During pre-year RA training, there are lots of seminars, guest speakers, and topics that we discuss. During one of those discussions, one of the slightly less than memorable speakers said..."Are you on the way to your calling or are you practicing your calling on the way?" Are we in school or whatever stage in our lives just simply to get through it and have a better chance at achieving our dreams later? Or are we living every day with passion for what we love and what we believe in, no matter where we are or where we end up?

A good friend of mine is on the edge of transferring to another school because she thinks people aren't being real at Grove City College and no one wants to discuss deep personal things in their life. This might be in part because there are fewer people that share her kind of dreams here and therefore she feels alone. She has a good point to be aware of though. I would stake a bet that most of us let homework, school, and similar items take over at least 75% of our conversations. There might be a deeper problem here though, do we know what we are passionate about? Or are we even passionate about anything? Do we have role models, aspirations and dreams? Maybe no one that reads this will be able to relate, but this is how I am feeling.

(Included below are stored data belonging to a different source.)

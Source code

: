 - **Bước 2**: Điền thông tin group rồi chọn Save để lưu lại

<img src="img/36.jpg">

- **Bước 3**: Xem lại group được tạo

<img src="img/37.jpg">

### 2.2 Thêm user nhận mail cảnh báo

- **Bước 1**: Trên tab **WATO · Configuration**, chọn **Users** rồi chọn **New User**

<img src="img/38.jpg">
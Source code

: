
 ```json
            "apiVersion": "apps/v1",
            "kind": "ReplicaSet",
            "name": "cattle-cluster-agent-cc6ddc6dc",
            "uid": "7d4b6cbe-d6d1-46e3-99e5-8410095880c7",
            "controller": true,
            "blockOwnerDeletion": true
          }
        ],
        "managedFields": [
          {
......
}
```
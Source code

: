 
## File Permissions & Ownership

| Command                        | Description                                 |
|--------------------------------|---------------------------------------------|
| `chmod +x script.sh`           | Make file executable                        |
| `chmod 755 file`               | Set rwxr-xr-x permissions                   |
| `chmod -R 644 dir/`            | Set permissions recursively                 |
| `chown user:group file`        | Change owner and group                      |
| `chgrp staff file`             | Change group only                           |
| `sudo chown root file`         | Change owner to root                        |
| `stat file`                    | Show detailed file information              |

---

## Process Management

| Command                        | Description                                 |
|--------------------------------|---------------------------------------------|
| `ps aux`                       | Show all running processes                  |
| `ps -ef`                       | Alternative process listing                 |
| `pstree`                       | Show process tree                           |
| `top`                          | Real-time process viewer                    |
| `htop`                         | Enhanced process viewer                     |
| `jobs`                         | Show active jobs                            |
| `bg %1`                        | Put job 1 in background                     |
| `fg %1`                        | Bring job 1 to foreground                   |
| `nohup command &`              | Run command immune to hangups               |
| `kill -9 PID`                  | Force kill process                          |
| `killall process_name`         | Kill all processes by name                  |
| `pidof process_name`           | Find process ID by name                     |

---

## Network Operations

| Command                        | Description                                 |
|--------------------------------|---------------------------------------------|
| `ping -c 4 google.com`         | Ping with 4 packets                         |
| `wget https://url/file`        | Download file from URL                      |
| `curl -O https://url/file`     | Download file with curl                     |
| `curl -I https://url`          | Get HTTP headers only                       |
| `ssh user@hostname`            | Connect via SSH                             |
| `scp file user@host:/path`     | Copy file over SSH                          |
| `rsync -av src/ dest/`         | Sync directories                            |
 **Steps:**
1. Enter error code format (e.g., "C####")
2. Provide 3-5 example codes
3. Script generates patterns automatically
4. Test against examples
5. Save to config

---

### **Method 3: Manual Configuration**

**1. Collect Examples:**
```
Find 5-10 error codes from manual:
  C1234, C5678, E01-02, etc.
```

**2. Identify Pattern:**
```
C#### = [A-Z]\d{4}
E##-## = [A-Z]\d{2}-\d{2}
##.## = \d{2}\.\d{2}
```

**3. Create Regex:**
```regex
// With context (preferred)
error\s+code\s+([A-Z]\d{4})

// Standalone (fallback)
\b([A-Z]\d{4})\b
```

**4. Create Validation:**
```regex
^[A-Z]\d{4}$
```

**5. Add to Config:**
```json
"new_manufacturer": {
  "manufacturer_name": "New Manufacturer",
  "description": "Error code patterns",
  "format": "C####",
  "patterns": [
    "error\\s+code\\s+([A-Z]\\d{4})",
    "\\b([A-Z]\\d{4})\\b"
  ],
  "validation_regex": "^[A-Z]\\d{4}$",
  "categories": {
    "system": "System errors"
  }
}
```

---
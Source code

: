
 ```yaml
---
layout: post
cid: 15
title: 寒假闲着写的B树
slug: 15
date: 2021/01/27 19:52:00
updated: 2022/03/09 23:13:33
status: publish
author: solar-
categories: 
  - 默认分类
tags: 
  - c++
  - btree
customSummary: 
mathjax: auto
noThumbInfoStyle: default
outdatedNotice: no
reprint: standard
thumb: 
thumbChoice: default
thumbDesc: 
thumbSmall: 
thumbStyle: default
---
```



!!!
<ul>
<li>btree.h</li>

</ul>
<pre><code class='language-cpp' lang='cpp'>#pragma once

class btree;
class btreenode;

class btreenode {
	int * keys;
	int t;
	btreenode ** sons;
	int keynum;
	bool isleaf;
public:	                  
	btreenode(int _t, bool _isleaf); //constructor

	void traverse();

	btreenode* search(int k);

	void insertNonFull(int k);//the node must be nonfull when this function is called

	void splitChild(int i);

As a freshman, nobody warned me to make it count. Nobody told me, "You're gonna hate your classes and forget why you're there. You're gonna pick whatever classes you hear are the easiest and worry constantly about getting a good grade. You're gonna forget about learning and focus on memorizing what you can before the exam." If I had heard that I would have been more cautious...or would I? Sometimes I wonder if coming to Grove City was a stupid move. I'm not someone who worries about getting the best grades and as long as I keep my grades above a 3.0 I feel satisfied. Sometimes I think Grove City is too hard for someone who wants to learn and experience, but not achieve the best grades. But sometimes I think a college like this needs people who are like me and even more extreme to be able to balance things out.

Maybe the professors could have made what we were learning more applicable, or maybe I am so confused as to what I want to do with my life that I don't know how to apply what I learn. Was college a waste of time, money, and skill? I hope it wasn't and I know there were some larger life lessons that I learned...but is that enough?

Tuesday, October 27, 2009

Pari(dise)



I decided to forget about the earlier blogs I had written prior to setting up on-line. Also I would love to be able to have my profession be a travel writer one day. This is my first attempt at travel writing:

France is its own world, much like any unique country that you go to. I have never taken French language classes, I knew only a few words and I have never been to France for more than two days prior to my little adventure this October. French words such as “bonjour,” “merci” or “bon appétit” always seemed like words only from fairy tales. Not real words, but some romantic expressions that don’t exist in real life. So when I hear them so commonly used in Paris, I feel like I am in a dream. I have a difficult time taking people seriously because I feel like I am watching people in a play and not really interacting with them.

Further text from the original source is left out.